"Nobody knew what they are, and whether they are only a temporary phenomenon."

Acoustic Version

The mystery of two "super-continent"-sized structures buried deep in the Earth's mantle has produced a new twist after scientists got a closer look at their composition, suggesting they might be even older than once thought.

Or maybe a closer listen may be more accurate. "When there is a big earthquake, the whole Earth will expand and contract like a bell," Arwen Deuss, a seismologist at Utrecht University in the Netherlands and coauthor of a new paper published in the journal Nature, told New Scientist. "Earth becomes a musical instrument."

And like an instrument, you can tell a lot about its quality by listening to the tones it produces. The powerful sound waves that resonate through the Earth's interior have long revealed the presence of two low-shear velocity provinces (LLSVPs), or superplumes, over a thousand miles underground, so named because they slow down the sound waves that travel through them.

For some reason, though, they don't appear to make the sound waves any less powerful. Now, Deuss and his team believe they have an explanation for why this is — though the implications could be even more mind-boggling.

Wet Blanket

Today, the two LLSVPs sit beneath Africa and the Pacific Ocean. For how long, however, is difficult to say.

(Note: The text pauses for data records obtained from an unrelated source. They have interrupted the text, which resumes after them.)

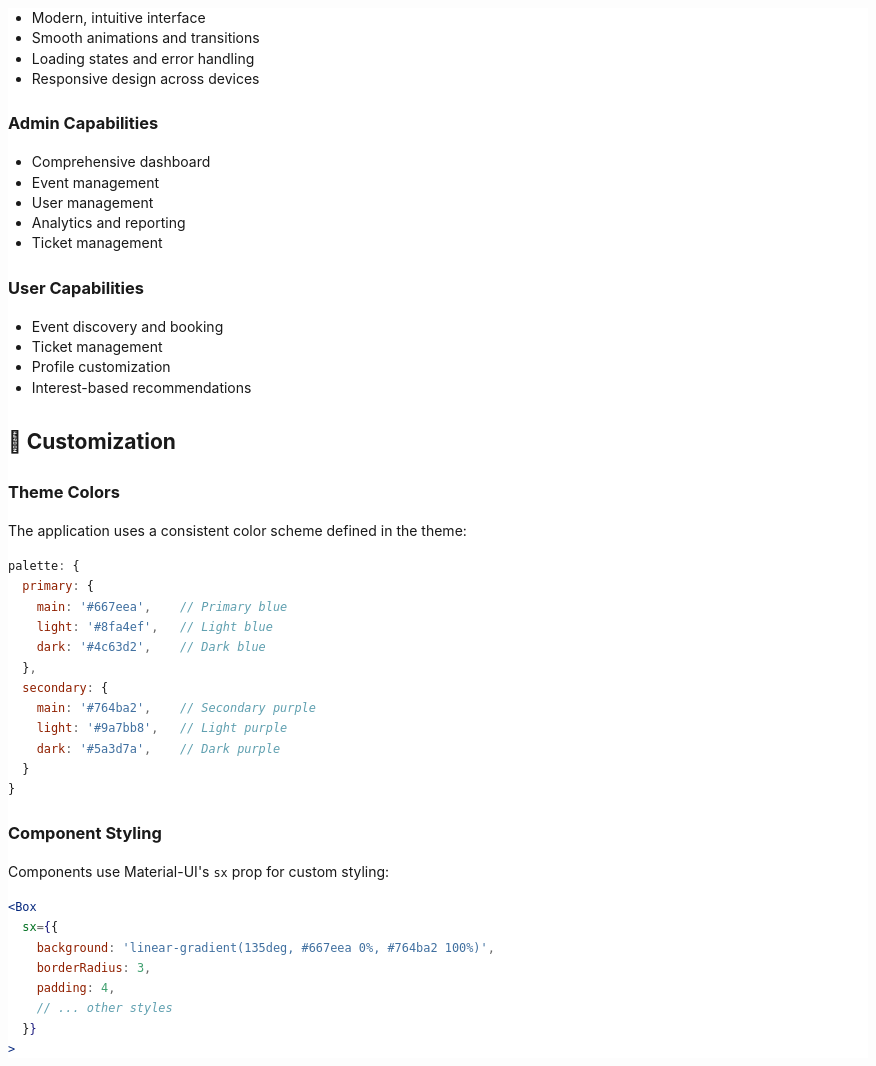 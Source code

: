 - Modern, intuitive interface
- Smooth animations and transitions
- Loading states and error handling
- Responsive design across devices

### Admin Capabilities

- Comprehensive dashboard
- Event management
- User management
- Analytics and reporting
- Ticket management

### User Capabilities

- Event discovery and booking
- Ticket management
- Profile customization
- Interest-based recommendations

## 🔧 Customization

### Theme Colors

The application uses a consistent color scheme defined in the theme:

```jsx
palette: {
  primary: {
    main: '#667eea',    // Primary blue
    light: '#8fa4ef',   // Light blue
    dark: '#4c63d2',    // Dark blue
  },
  secondary: {
    main: '#764ba2',    // Secondary purple
    light: '#9a7bb8',   // Light purple
    dark: '#5a3d7a',    // Dark purple
  }
}
```

### Component Styling

Components use Material-UI's `sx` prop for custom styling:

```jsx
<Box
  sx={{
    background: 'linear-gradient(135deg, #667eea 0%, #764ba2 100%)',
    borderRadius: 3,
    padding: 4,
    // ... other styles
  }}
>
```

"Nobody knew what they are, and whether they are only a temporary phenomenon, or if they have been sitting there for millions or perhaps even billions of years," Deuss said in a statement about the work.

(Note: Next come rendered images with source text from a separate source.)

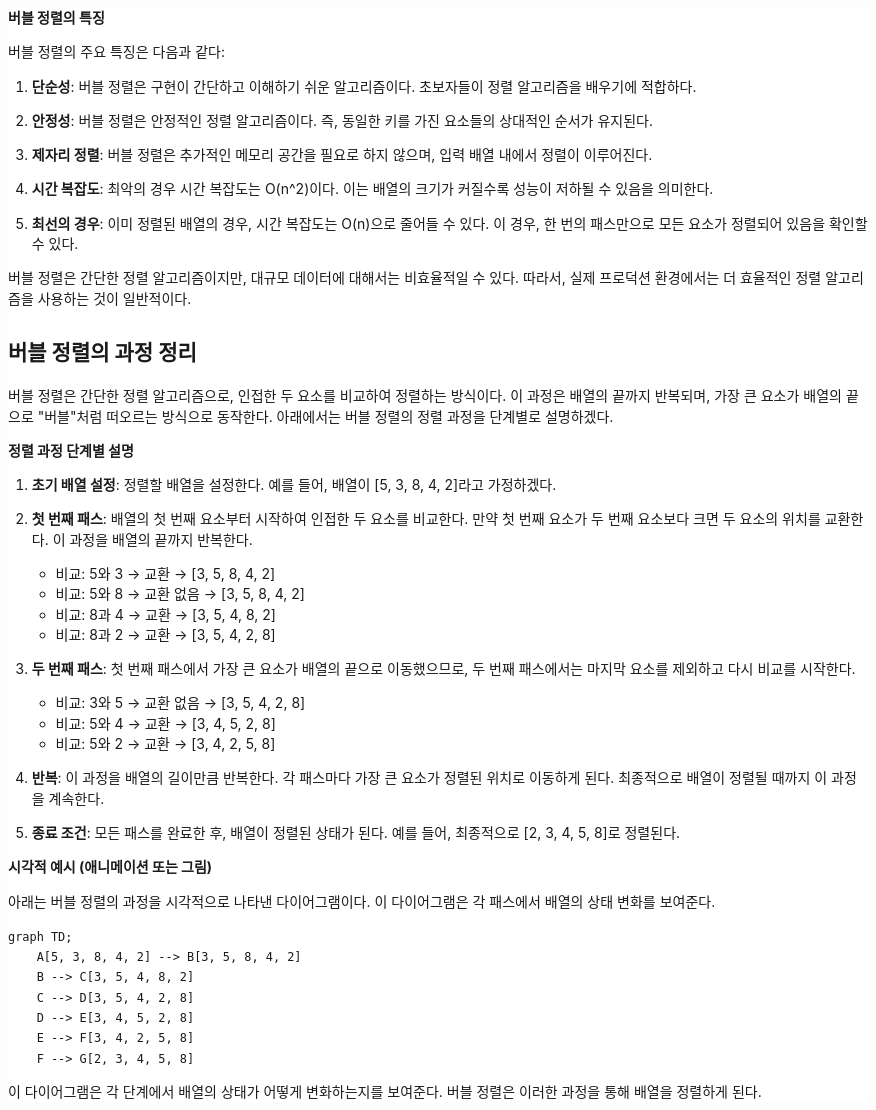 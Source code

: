 **버블 정렬의 특징**

버블 정렬의 주요 특징은 다음과 같다:

1. **단순성**: 버블 정렬은 구현이 간단하고 이해하기 쉬운 알고리즘이다. 초보자들이 정렬 알고리즘을 배우기에 적합하다.
   
2. **안정성**: 버블 정렬은 안정적인 정렬 알고리즘이다. 즉, 동일한 키를 가진 요소들의 상대적인 순서가 유지된다.

3. **제자리 정렬**: 버블 정렬은 추가적인 메모리 공간을 필요로 하지 않으며, 입력 배열 내에서 정렬이 이루어진다.

4. **시간 복잡도**: 최악의 경우 시간 복잡도는 O(n^2)이다. 이는 배열의 크기가 커질수록 성능이 저하될 수 있음을 의미한다.

5. **최선의 경우**: 이미 정렬된 배열의 경우, 시간 복잡도는 O(n)으로 줄어들 수 있다. 이 경우, 한 번의 패스만으로 모든 요소가 정렬되어 있음을 확인할 수 있다.

버블 정렬은 간단한 정렬 알고리즘이지만, 대규모 데이터에 대해서는 비효율적일 수 있다. 따라서, 실제 프로덕션 환경에서는 더 효율적인 정렬 알고리즘을 사용하는 것이 일반적이다.



## 버블 정렬의 과정 정리

버블 정렬은 간단한 정렬 알고리즘으로, 인접한 두 요소를 비교하여 정렬하는 방식이다. 이 과정은 배열의 끝까지 반복되며, 가장 큰 요소가 배열의 끝으로 "버블"처럼 떠오르는 방식으로 동작한다. 아래에서는 버블 정렬의 정렬 과정을 단계별로 설명하겠다.

**정렬 과정 단계별 설명**

1. **초기 배열 설정**: 정렬할 배열을 설정한다. 예를 들어, 배열이 [5, 3, 8, 4, 2]라고 가정하겠다.

2. **첫 번째 패스**: 배열의 첫 번째 요소부터 시작하여 인접한 두 요소를 비교한다. 만약 첫 번째 요소가 두 번째 요소보다 크면 두 요소의 위치를 교환한다. 이 과정을 배열의 끝까지 반복한다.
   - 비교: 5와 3 → 교환 → [3, 5, 8, 4, 2]
   - 비교: 5와 8 → 교환 없음 → [3, 5, 8, 4, 2]
   - 비교: 8과 4 → 교환 → [3, 5, 4, 8, 2]
   - 비교: 8과 2 → 교환 → [3, 5, 4, 2, 8]

3. **두 번째 패스**: 첫 번째 패스에서 가장 큰 요소가 배열의 끝으로 이동했으므로, 두 번째 패스에서는 마지막 요소를 제외하고 다시 비교를 시작한다.
   - 비교: 3와 5 → 교환 없음 → [3, 5, 4, 2, 8]
   - 비교: 5와 4 → 교환 → [3, 4, 5, 2, 8]
   - 비교: 5와 2 → 교환 → [3, 4, 2, 5, 8]

4. **반복**: 이 과정을 배열의 길이만큼 반복한다. 각 패스마다 가장 큰 요소가 정렬된 위치로 이동하게 된다. 최종적으로 배열이 정렬될 때까지 이 과정을 계속한다.

5. **종료 조건**: 모든 패스를 완료한 후, 배열이 정렬된 상태가 된다. 예를 들어, 최종적으로 [2, 3, 4, 5, 8]로 정렬된다.

**시각적 예시 (애니메이션 또는 그림)**

아래는 버블 정렬의 과정을 시각적으로 나타낸 다이어그램이다. 이 다이어그램은 각 패스에서 배열의 상태 변화를 보여준다.

```mermaid
graph TD;
    A[5, 3, 8, 4, 2] --> B[3, 5, 8, 4, 2]
    B --> C[3, 5, 4, 8, 2]
    C --> D[3, 5, 4, 2, 8]
    D --> E[3, 4, 5, 2, 8]
    E --> F[3, 4, 2, 5, 8]
    F --> G[2, 3, 4, 5, 8]
```

이 다이어그램은 각 단계에서 배열의 상태가 어떻게 변화하는지를 보여준다. 버블 정렬은 이러한 과정을 통해 배열을 정렬하게 된다.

"These two large islands are surrounded by a graveyard of tectonic plates which have been transported there by a process called 'subduction,'" she added, "where one tectonic plate dives below another plate and sinks all the way from the Earth's surface down to a depth of almost three thousand kilometers," or about 1,900 miles.

Because the LLSVPs are hot, sound waves that are emitted by the Earth's moving interior slow down when they travel across them. This should also "dampen" the sound waves, or make them lose energy, but observations by Deuss and her team showed that this isn't the case.

Pain and Grain

So if the temperature alone isn't responsible for the lack of damping, what is?

The working theory is grain size, or the size of the crystals believed to comprise the LLSVPS. The researchers suggest that the structures are made up of larger, but less numerous grains. Because there are fewer grains, that means there are also fewer so-called boundaries between them, Deuss explained. It's these boundaries that cause the loss of energy every time they're traveled across. By contrast, the surrounding "slab graveyard" exhibits much smaller grains — so more dampening. 

Because grains take ages to grow to such a size, that means the LLSVPs are considerably older than the subducted slabs that encase them — perhaps nearly as old as the Earth itself, Deuss told New Scientist.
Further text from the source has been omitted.